5. Analytics and Reporting
Prompt 21 — Monthly Marketing Report Narrative
Write a monthly marketing performance narrative for [audience: exec team / marketing leadership / board]. Metrics: [list metrics and values: traffic, leads, MQL, CPL, email metrics, social reach, campaign ROI]. For each key metric: what it is, whether we hit goal, the trend vs. prior period, and what's driving the result. End with top priorities for next month.
Prompt 22 — Campaign Result Story
Turn these campaign results into a compelling story for an internal stakeholder update: [list metrics and key findings]. The campaign goal was: [describe]. Write a 200-word update that leads with the result, explains what drove it, acknowledges what didn't work, and recommends the next step. Avoid jargon; write like you're talking to a smart non-marketer.
Prompt 23 — Attribution Explanation
Write a plain-English explanation of our marketing attribution model for a sales leader who wants to know why marketing is claiming credit for deals they think they closed. Explain: what our attribution model is, how we assign credit, why this method makes sense (and its limitations), and how we can work together to get a fuller picture.
Prompt 24 — A/B Test Result Summary
Write a summary of an A/B test result for an internal stakeholder. Test: [describe what was tested and on what]. Winner: [A or B or inconclusive]. Result: [describe outcome, include % lift and statistical significance]. What this means: [explain implication]. Next step: [recommend action]. Keep it to half a page — decision-ready.
Prompt 25 — Marketing Budget Justification
Write a budget justification for [marketing investment: a campaign / a new tool / additional headcount / an event]. Include: what we're asking for, what it will enable, the expected return (or leading indicators if direct ROI is hard to measure), what happens if we don't invest, and what decision is needed and by when.
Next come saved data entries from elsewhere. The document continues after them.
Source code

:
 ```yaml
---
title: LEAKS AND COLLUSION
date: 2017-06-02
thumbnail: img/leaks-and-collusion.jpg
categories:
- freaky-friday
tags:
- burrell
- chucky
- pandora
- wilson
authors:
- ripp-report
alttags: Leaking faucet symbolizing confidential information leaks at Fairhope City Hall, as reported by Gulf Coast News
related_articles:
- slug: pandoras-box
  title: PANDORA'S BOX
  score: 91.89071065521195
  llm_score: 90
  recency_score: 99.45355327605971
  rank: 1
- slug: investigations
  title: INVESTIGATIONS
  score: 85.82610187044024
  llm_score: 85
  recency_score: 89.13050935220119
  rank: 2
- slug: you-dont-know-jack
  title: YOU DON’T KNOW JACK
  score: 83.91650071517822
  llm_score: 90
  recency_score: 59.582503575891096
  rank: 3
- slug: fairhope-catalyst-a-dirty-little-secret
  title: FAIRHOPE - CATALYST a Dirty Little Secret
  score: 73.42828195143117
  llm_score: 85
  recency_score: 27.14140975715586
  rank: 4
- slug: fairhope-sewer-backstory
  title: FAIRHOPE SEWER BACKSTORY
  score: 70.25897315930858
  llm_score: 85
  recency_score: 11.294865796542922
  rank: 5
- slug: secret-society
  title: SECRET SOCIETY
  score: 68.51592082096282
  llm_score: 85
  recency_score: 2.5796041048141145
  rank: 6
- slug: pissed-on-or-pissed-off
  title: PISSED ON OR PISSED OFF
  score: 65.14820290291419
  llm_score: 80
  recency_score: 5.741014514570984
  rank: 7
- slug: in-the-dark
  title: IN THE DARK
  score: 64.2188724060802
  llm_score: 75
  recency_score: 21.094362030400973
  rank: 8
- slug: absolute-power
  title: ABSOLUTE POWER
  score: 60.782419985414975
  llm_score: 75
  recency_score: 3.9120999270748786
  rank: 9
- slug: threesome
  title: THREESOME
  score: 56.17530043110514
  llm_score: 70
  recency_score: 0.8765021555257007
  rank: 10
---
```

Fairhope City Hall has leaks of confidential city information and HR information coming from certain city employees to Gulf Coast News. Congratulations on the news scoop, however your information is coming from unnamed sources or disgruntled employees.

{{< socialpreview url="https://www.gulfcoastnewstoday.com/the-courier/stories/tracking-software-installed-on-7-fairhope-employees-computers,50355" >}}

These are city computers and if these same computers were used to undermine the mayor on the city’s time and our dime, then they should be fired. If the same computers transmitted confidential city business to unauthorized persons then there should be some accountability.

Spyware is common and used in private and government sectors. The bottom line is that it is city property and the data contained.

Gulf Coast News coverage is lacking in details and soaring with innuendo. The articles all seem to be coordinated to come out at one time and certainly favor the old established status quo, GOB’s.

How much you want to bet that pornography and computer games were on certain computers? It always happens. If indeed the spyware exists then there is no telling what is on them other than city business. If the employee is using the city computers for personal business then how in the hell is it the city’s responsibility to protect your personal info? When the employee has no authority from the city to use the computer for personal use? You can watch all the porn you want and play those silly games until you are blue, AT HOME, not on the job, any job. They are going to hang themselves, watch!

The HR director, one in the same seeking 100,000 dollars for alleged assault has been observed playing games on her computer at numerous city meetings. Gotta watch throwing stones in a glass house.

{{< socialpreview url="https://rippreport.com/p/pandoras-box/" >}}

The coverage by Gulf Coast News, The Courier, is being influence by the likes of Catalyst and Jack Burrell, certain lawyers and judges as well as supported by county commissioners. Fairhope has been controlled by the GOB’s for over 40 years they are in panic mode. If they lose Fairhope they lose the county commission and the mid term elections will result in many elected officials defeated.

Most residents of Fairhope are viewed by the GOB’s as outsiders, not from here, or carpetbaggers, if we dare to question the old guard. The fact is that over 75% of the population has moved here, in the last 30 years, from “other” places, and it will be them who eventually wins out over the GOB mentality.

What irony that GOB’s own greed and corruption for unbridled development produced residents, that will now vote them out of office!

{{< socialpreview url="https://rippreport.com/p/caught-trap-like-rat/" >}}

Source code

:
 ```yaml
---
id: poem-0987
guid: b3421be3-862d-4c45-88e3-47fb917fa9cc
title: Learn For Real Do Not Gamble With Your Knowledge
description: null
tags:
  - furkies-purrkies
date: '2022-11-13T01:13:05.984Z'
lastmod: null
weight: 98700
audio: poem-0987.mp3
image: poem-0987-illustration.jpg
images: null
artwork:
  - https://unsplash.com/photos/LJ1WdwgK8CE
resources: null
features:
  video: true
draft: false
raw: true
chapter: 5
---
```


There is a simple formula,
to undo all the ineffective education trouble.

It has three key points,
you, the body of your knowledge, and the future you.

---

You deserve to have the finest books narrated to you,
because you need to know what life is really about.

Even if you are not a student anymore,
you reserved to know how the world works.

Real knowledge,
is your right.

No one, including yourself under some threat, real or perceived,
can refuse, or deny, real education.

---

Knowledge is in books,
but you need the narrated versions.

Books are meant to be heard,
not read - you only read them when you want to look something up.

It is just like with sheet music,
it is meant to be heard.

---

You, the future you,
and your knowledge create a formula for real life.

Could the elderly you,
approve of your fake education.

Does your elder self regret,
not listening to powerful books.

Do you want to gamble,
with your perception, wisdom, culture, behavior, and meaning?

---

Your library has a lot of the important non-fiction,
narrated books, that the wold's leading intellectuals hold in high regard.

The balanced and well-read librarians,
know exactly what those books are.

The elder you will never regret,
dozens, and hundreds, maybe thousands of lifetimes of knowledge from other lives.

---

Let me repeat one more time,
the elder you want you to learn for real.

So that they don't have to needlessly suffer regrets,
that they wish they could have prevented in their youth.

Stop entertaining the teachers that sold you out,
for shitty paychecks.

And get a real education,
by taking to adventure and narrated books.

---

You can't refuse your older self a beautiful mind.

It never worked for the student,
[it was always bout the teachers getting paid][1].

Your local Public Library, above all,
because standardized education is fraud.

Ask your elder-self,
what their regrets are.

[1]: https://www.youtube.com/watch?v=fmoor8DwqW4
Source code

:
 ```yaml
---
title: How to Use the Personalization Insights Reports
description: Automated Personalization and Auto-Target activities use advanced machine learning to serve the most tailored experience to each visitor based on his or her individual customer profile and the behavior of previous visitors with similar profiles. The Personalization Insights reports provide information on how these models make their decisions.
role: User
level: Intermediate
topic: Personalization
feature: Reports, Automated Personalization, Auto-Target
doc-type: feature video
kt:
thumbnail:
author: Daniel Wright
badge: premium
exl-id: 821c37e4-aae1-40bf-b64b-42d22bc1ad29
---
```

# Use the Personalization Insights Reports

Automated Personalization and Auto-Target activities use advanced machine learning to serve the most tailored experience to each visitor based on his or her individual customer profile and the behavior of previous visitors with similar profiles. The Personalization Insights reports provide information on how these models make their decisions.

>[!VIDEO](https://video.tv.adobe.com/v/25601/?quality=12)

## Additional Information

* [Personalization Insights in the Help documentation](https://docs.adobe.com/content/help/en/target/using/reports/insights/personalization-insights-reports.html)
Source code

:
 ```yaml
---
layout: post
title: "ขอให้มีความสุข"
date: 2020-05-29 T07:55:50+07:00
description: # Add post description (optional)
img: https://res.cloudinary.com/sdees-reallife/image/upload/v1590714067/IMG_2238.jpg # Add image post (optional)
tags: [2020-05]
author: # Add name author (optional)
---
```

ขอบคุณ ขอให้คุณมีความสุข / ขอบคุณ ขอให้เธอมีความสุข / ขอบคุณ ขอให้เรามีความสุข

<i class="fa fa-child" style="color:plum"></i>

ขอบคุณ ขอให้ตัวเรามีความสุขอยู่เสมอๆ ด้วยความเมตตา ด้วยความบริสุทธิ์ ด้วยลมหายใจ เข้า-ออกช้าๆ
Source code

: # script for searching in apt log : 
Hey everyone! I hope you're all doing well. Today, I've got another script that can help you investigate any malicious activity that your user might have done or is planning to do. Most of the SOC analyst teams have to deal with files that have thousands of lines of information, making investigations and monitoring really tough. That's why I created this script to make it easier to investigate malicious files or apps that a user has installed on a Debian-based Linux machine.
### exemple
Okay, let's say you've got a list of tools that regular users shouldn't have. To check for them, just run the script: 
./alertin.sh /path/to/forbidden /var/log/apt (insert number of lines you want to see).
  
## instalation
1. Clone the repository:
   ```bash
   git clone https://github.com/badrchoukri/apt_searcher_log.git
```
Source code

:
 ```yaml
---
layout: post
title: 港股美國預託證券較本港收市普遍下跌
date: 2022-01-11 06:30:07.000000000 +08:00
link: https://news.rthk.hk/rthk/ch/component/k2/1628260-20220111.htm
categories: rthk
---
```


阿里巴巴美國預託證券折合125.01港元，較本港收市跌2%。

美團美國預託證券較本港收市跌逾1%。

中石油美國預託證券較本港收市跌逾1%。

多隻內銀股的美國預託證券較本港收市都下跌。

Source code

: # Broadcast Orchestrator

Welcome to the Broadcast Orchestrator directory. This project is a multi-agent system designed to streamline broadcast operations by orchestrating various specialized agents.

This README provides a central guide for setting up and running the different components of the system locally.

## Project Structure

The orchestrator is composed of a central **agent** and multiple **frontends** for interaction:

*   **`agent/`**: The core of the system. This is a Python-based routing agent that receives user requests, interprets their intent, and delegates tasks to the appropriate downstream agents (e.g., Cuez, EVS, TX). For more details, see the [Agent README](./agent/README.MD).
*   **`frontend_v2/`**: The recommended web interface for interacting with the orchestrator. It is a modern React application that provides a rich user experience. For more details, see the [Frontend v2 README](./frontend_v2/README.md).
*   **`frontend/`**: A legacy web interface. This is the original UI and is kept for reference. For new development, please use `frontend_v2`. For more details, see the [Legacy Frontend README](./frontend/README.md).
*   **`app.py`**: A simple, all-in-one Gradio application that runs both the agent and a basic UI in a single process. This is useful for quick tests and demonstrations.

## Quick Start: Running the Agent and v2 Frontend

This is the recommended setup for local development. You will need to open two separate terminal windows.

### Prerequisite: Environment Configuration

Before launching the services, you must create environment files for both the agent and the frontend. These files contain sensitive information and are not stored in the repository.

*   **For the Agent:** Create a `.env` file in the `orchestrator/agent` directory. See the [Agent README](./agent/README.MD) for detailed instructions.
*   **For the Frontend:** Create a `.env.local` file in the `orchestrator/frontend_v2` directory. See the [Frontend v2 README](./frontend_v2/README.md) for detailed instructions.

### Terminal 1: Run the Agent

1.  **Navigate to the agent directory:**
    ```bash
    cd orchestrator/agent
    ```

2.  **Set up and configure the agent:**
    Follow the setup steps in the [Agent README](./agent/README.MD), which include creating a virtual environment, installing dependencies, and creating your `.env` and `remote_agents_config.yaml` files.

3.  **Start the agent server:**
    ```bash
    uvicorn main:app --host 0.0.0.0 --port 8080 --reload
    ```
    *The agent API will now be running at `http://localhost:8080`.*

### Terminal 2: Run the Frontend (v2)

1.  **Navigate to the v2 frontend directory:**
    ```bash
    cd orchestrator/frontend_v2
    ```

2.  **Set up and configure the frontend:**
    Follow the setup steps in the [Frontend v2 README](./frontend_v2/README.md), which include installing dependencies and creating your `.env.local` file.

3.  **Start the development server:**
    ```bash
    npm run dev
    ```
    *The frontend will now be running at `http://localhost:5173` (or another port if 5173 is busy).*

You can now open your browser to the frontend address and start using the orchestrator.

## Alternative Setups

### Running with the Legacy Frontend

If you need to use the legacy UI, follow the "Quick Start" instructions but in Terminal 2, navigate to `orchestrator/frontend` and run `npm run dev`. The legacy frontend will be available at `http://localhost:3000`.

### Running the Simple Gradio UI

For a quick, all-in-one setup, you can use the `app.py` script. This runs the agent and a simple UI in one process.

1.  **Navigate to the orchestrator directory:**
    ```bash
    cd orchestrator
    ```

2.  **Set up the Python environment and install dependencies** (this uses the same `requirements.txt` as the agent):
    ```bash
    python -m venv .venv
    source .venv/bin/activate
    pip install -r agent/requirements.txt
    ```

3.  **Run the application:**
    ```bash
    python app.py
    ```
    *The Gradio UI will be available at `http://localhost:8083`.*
Audience: CFO or executive team.
6. Stakeholder Communication and Collaboration
Prompt 26 — Marketing Update to Leadership
Write a weekly/monthly marketing update email to a [CEO / leadership team] who doesn't have time for details. Lead with the most important result or decision needed. Include: 3 highlights, 1 metric that matters most right now, 1 blocker or decision needed, and what's coming next week. Under 250 words.
Prompt 27 — Cross-Functional Alignment Email
Write an email to [sales / product / customer success] team aligning them on an upcoming [campaign / launch / initiative]. Include: what we're doing and when, what we need from them (specific asks), what they'll get back (leads, materials, etc.), and the key message they should use consistently. Tone: collaborative, not requesting compliance.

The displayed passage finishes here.